Teacher Mark Weber, who blogs brilliantly as Jersey Jazzman, was invited to deliver the keynote address the New Jersey Education Association. He thought he might speak about charters or testing or teacher evaluation, but decided instead to talk about how the election of Donald Trump would affect teacher unions and the teaching profession and how teachers must help students who feel targeted by Trump’s divisive rhetoric.

He said that the battle to destroy unions would intensify:

“This union here, the New Jersey Education Association, will be one of the prime targets in the new anti-teachers union era. This union has stood strong for teachers and proudly used its political and other capital to advocate for the best interests of its members, which also – and don’t let anyone tell you otherwise – happens to be the best interests of this state’s students and their families.

“I am constantly amazed and appalled when people try to make the argument that somehow teacher work conditions and student learning conditions aren’t the same thing. Middle-class wages with decent benefits are necessary if we are to draw talented young people into the profession.

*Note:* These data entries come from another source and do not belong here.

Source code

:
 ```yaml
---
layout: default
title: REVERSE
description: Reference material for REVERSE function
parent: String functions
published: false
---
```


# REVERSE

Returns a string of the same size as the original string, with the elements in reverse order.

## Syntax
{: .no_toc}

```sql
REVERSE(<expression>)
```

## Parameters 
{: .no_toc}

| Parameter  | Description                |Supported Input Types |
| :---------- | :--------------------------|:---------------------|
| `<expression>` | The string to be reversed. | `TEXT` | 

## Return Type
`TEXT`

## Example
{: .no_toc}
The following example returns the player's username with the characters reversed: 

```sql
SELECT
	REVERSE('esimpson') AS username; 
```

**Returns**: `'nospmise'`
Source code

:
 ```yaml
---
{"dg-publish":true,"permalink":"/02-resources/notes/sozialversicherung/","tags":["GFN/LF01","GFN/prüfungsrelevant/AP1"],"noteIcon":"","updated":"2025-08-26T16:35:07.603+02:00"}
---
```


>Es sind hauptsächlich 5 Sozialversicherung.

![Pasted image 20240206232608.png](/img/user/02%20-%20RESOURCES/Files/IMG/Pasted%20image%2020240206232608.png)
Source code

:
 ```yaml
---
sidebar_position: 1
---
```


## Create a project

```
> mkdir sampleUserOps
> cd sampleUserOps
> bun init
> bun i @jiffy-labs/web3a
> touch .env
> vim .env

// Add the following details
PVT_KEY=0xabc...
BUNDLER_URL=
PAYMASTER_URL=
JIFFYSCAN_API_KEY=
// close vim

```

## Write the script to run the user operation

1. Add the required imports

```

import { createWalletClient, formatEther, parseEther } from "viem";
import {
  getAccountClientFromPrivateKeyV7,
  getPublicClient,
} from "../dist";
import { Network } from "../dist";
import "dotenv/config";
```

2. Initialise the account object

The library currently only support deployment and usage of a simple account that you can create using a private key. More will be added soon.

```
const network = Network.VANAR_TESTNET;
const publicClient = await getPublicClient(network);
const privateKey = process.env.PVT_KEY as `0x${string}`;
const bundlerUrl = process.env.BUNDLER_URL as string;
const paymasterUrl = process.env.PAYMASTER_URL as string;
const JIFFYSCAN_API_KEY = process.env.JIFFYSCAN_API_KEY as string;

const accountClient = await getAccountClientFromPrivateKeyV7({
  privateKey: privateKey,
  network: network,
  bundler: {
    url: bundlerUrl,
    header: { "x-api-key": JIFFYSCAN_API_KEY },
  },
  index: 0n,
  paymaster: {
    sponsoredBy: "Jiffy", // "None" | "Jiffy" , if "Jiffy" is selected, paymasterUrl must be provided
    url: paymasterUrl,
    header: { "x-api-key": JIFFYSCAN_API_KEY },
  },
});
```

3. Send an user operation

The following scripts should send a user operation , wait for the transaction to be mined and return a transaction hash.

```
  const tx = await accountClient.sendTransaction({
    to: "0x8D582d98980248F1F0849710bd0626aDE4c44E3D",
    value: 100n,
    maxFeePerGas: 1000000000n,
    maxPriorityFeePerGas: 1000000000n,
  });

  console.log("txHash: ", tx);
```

“Job protections, including tenure, are necessary to protect the interests of taxpayers and students, who count on teachers to serve as their advocates within the school system. Safe, clean, well-resourced schools make teaching an attractive profession, but they also lead to better learning outcomes for children.

“Teachers unions are the advocates for these necessary pre-conditions for student learning. Teachers unions are the political force that compels politicians to put necessary funds into public schools. Teachers unions are the groups who make the conditions of teaching better, ensuring that this nation will have a stable supply of educators for years to come.

“It is not an exaggeration to say that right now, public education hangs in the balance. Teacher workplace rights are in serious jeopardy. The ability of NJEA to protect the future of New Jersey’s outstanding public education system – by any measure, one of the finest in the world, in spite of this state’s recent abdication of its role to fully fund its schools – is under dire threat.

“There is only one course to take: we must organize. We must stand strong, we must stand together, and we must refuse to give into desperation. Our families, our colleagues, and our students have always counted on us when they needed us the most – we must not now, nor ever, stop fighting for them or yes, that’s right, for ourselves.”

Turning to the greatest threat from the campaign, Weber spoke about teachers’ duty to protect their students:

“No one should think for one second that our children have not been deeply, deeply affected by this outpouring of hatred. It is worst of all for any child who has been transformed into an “other” by the rhetoric that had infected this campaign.

“I fear for any child who shows up to school after the election wearing a hijab. I fear for any child who wears a hoodie and walks to school through a neighborhood that doesn’t include people who look like him. I fear for any child who is not conforming with our society’s preconceptions about gender. I fear for any child who was not born within our borders, yet who loves the promise of America as much as any of her native sons and daughters.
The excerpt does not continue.